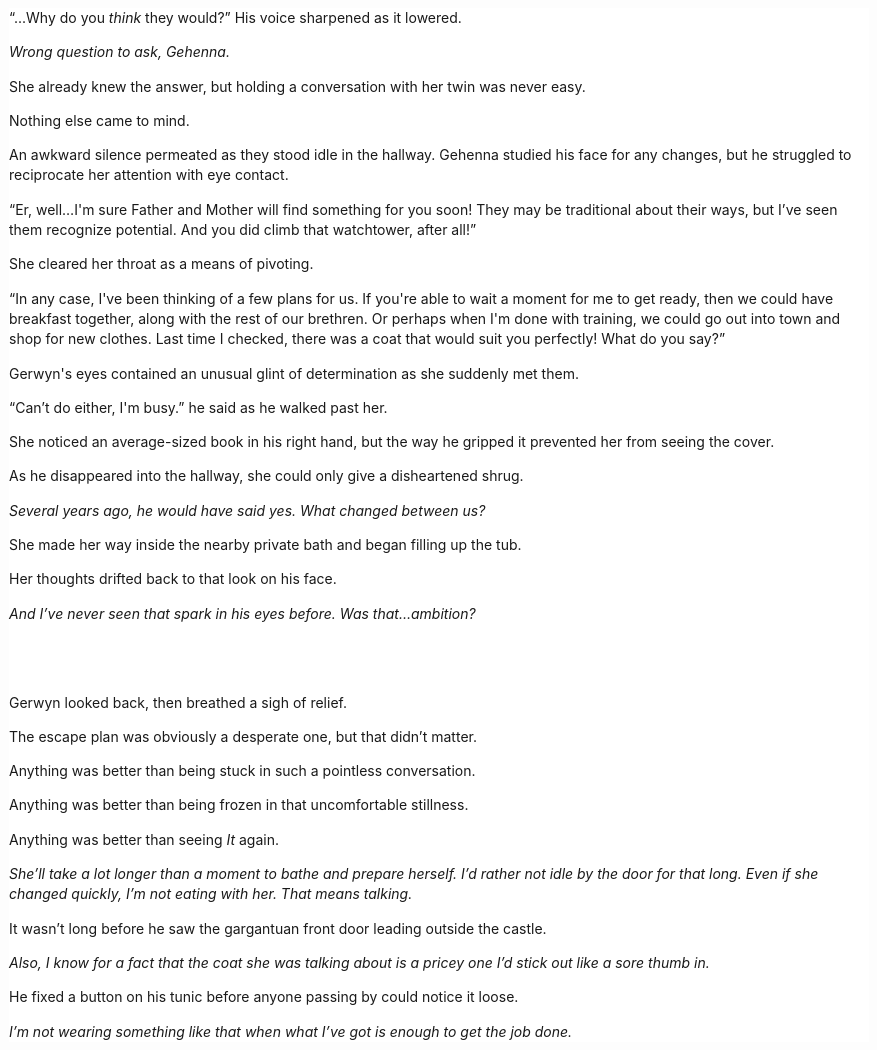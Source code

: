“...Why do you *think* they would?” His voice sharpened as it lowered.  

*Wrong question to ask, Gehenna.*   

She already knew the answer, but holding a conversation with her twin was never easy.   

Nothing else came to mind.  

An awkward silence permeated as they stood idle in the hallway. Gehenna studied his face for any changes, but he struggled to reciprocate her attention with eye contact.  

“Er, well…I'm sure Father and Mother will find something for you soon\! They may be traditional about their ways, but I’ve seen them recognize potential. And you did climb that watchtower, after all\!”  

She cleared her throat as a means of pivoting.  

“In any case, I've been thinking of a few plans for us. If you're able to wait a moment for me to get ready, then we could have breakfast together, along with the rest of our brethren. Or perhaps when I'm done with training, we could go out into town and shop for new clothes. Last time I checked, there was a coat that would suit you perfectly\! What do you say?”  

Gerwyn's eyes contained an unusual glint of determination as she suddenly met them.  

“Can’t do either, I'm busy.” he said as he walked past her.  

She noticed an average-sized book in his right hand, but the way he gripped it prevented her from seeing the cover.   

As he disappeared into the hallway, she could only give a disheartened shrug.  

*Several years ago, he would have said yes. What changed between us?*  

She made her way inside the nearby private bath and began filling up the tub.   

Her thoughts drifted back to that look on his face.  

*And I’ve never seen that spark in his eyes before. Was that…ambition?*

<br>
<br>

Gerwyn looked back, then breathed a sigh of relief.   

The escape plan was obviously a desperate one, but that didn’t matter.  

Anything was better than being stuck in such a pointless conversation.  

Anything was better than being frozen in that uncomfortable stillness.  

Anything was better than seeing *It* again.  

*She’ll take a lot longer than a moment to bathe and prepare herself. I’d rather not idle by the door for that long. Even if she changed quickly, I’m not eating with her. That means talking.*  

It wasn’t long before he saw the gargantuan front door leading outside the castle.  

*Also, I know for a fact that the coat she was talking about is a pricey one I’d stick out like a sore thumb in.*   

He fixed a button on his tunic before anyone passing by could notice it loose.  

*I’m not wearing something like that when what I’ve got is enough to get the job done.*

## Exercise requirements
Leave out the images and copy every record above exactly.

## Your solution
Source code

:“...Why do you *think* they would?” His voice sharpened as it lowered.  

*Wrong question to ask, Gehenna.*   

She already knew the answer, but holding a conversation with her twin was never easy.   

Nothing else came to mind.  

An awkward silence permeated as they stood idle in the hallway. Gehenna studied his face for any changes, but he struggled to reciprocate her attention with eye contact.  

“Er, well…I'm sure Father and Mother will find something for you soon\! They may be traditional about their ways, but I’ve seen them recognize potential. And you did climb that watchtower, after all\!”  

She cleared her throat as a means of pivoting.  

“In any case, I've been thinking of a few plans for us. If you're able to wait a moment for me to get ready, then we could have breakfast together, along with the rest of our brethren. Or perhaps when I'm done with training, we could go out into town and shop for new clothes. Last time I checked, there was a coat that would suit you perfectly\! What do you say?”  

Gerwyn's eyes contained an unusual glint of determination as she suddenly met them.  

“Can’t do either, I'm busy.” he said as he walked past her.  

She noticed an average-sized book in his right hand, but the way he gripped it prevented her from seeing the cover.   

As he disappeared into the hallway, she could only give a disheartened shrug.  

*Several years ago, he would have said yes. What changed between us?*  

She made her way inside the nearby private bath and began filling up the tub.   

Her thoughts drifted back to that look on his face.  

*And I’ve never seen that spark in his eyes before. Was that…ambition?*

<br>
<br>

Gerwyn looked back, then breathed a sigh of relief.   

The escape plan was obviously a desperate one, but that didn’t matter.  

Anything was better than being stuck in such a pointless conversation.  

Anything was better than being frozen in that uncomfortable stillness.  

Anything was better than seeing *It* again.  

*She’ll take a lot longer than a moment to bathe and prepare herself. I’d rather not idle by the door for that long. Even if she changed quickly, I’m not eating with her. That means talking.*  

It wasn’t long before he saw the gargantuan front door leading outside the castle.  

*Also, I know for a fact that the coat she was talking about is a pricey one I’d stick out like a sore thumb in.*   

He fixed a button on his tunic before anyone passing by could notice it loose.  

*I’m not wearing something like that when what I’ve got is enough to get the job done.*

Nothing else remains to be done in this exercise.